WHAT REMAINS | WHAT BECOMES
Reimagining Museum Systems through XR + AI

Abstract
what remains | what becomes is an XR + AI-powered museum experience that invites visitors to learn from the past, collaborate in the present, and speculate on the future. The system replaces static displays with interactive stations, role-based gameplay, and future projections that show the impact of visitor choices. It creates an educational experience rooted in responsibility, reflection, and collective action.
Role: Product Designer (UI/UX/XR), Project Manager (Team of 5), Fabricator
Tools: Figma, Unity, Quest 3, Custom AI Scoring Engine, 3D Printing
Timeline: January – May 2025
Team Size: 5
Tools: Figma, Unity, Quest 3, Custom AI Scoring Engine, 3D Printing
Timeline: January – May 2025
Team Size: 5
Museums often isolate artifacts behind glass, stripping them of their rich culture and use contexts.
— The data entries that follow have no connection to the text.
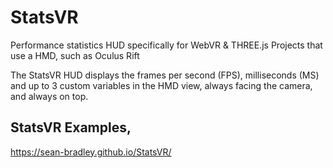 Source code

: # StatsVR
Performance statistics HUD specifically for WebVR &amp; THREE.js Projects that use a HMD, such as Oculus Rift

The StatsVR HUD displays the frames per second (FPS), milliseconds (MS) and up to 3 custom variables in the HMD view, always facing the camera, and always on top.

<!-- ## Video Tutorial of using StatsVR
[![StatsVR Tutorial for WebVR and ThreeJS projects](https://img.youtube.com/vi/TZNZoaiTUwg/0.jpg)](https://www.youtube.com/watch?v=TZNZoaiTUwg) -->

<!-- ## StatsVR GitHub Repository
https://github.com/Sean-Bradley/StatsVR -->

## StatsVR Examples,
https://sean-bradley.github.io/StatsVR/ 
<!-- 
## Initial Setup
Download statsvr.js, save it, and include reference to script in your html head. eg

``<script type="text/javascript" src="statsvr.min.js"></script>`` -->

<!-- Create global variables
```javascript
var camera, scene, renderer;  // these are commonly used THREE.js variables and may already exist in your project
var statsVR; // create your global statsvr variable. I named mine statsVR

function init(){
	// existing THREE.js and webvr setup goes here
	// then after you've instantiated the THREE.js renderer, scene and camera objects,
	statsVR = new StatsVR(scene, camera);  // pass your scene and camera objects to the StatsVR constructor
}
init();
```

## Showing the Default FPS Counter and Graph
![Default FPS Counter and Graph](docs/img/statsVR_FPS.jpg)

To show the default StatsVR FPS counter and graph, add the line 
``statsVR.update();`` 
anywhere inside your THREE.js render or animation loop.

eg,
```javascript
function render() {
	// your existing animation magic

	statsVR.update();  // required anywhere within the loop

	renderer.render(scene, camera)
}
renderer.animate(render);
```

## Showing the FPS and also the optional MS Counters and Graphs
![FPS and Optional MS Counters and Graphs](docs/img/statsVR_FPS_MS.jpg)

To show the StatsVR FPS along with the optional MS counter and graph, also add the lines

```javascript
statsVR.msStart();
//code you want to monitor the MS duration of goes here
statsVR.msEnd();
``` 

anywhere inside your THREE.js render or animation loop.

eg,
```javascript
function render() {
	// your existing animation magic
	statsVR.msStart(); // starts the MS monitor timespan
	// specific code you want to monitor the MS duration of goes here
	statsVR.msEnd(); // ends the MS monitor timespan
	
	statsVR.update(); //required anywhere within the loop

	renderer.render(scene, camera)
}
renderer.animate(render);
```
or, if you want to check the MS duration of your entire render or animation loop, put the ``msStart()`` and ``msEnd()`` procedure calls at the beginning and end of your entire render loop.
eg,
```javascript
function render() {
	statsVR.msStart(); // starts the MS monitor timespan

	// your existing animation magic
	
	statsVR.update();  // required anywhere within the loop

	renderer.render(scene, camera)
	
	statsVR.msEnd(); // end the MS monitor timespan
}
renderer.animate(render);
```


### Also Show the optional custom fields along with the usual FPS and optional MS Counters and Graphs.
![FPS, MS and Custom fields](docs/img/statsVR_FPS_MS_3Customs.jpg)

You can also show up to 3 extra custom values in the display, such as values you may want to track during execution of your program.
eg, anywhere witihn your render loop,
```javascript
statsVR.setCustom1(myVar);
statsVR.setCustom2(anotherVar);
statsVR.setCustom3(optionalyAnyOtherVarYouWantToMonitor);
```


### Customising the StatsVR position inside the HMD view
The default panel is shown at offset
```javascript
X = 0,
Y = 1.5,
Z = -5 
```
from the camera position and rotation in the THREE.js worldspace.
You can modify those defaults if you want, eg, after you initialise the StatsVR object, you can change it's display coordinates.
```
statsVR.setX(1);
statsVR.setY(0);
statsVR.setZ(-10);
```


The benefit of using StatsVR is that you don't need to remove the HMD to view the FPS or any other custom variable you want to monitor.


### Set Visibility
```javascript
statsVR.setEnabled(true);  //visible, default
statsVR.setEnabled(false); //hidden
```
Note that the StatsVR is still in memory and may still be updated by your code. 
StatsVR was originally written as as a debug tool, so you will get slightly better performance by removing StatsVR once you are satisified with your performance of your code or when compiling your production build.


 -->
Visitors passively observe instead of actively engaging with the systems these objects once belonged to, and might still influence today.
We asked:
How might we design interactive museum systems that allow visitors to experience history?
How might we connect historical knowledge to present-day collaboration and future consequences?
The Problem


We proposed a museum system centered around a Learn, Build, Simulate model, encouraging visitors to move beyond observation into participation, collaboration, and future thinking.
Since our initial system prototype, we created independent product prototypes for each segment to test the feasibility and educational value of this model.
The System Proposal: Learn, Build, Simulate
1. Learn: Interact with XR-enhanced, 3D-printed artifacts and collect knowledge tokens
2. Build: Apply knowledge in a cooperative multiplayer farm-building game
3. Simulate: View AI-generated long-term consequences of collective decisions
System Flow

Learn

Build

Simulate
System Prototype: Visitors would explore artifacts through XR overlays and physical interaction zones within the museum.
Product Prototype: We created a ‘looks-like’ UI prototype for Meta Quest 3 AR headsets to overlay cultural and ecological information onto artifacts. We also 3D-printed farming artifact models to assess visitor engagement and tactile interaction. Additionally, I built an architectural model to visualize the museum layout and visitor flow.
I co-led the design and testing for this segment alongside a teammate, focusing on educational journey mapping and artifact engagement strategies.
Learn
System Prototype: A cooperative multiplayer experience where visitors would use the knowledge gained in 'Learn' to collaboratively build a simulated sustainable farm.
Product Prototype: We developed a role-based cooperative game where visitors adopt roles (e.g., Crop Officer, Fertilizer Officer, Protection Officer) and unlock tools based on collected knowledge tokens. The game promotes communication, collaboration, and community-building among visitors.
Build
System Prototype: An AI-driven simulation projecting the long-term ecological and social outcomes of visitor decisions made in the 'Build' phase.
Product Prototype: We built an AI-powered prototype that generates a 50-year future projection of the collaboratively built farm, visualizing consequences such as thriving ecosystems or environmental degradation. This prototype tests how well the system can link visitor decisions to speculative futures, highlighting systems thinking.
Simulate
We centered the prototype around sustainable farming practices and artifacts from Asian cultures, choosing this theme as part of a collaborative partnership with the Asian Art Museum in San Francisco. In particular, we drew inspiration from the Dong (Kam) people, who have a long history of sustainable farming practices, notably their integrated duck-fish-rice cultivation method. This partnership allowed us to thoughtfully integrate tangible heritage and systems thinking into both our system concept and product prototypes.
Prototype Theme: Sustainable Farming in Asia
Education Design & Learning Experience
• Led the design of the "Learning" phase, where visitors explore artifacts through XR overlays and the physical 3D-printed artifact models.
• Designed and fabricated the architectural model for the proposed museum system layout
• Developed the concept map for the education journey, rooted in themes of curiosity, collective identity, and active learning.
• Designed artifact interactions to promote retention, system thinking, and transmedia engagement beyond the museum space.
Project Management
• Managed a team of 5 through design sprints, midterm deliverables, and technical prototyping milestones.
• Facilitated team alignment around storytelling, thematic clarity, and stakeholder feedback loops.
My Contribution
This project transforms passive museum visitors into learners, collaborators, and speculators. By bridging tangible heritage with immersive technology, it builds space for critical thinking, empathy, and systems literacy. It offers a participatory, future-facing museum model for an interconnected world.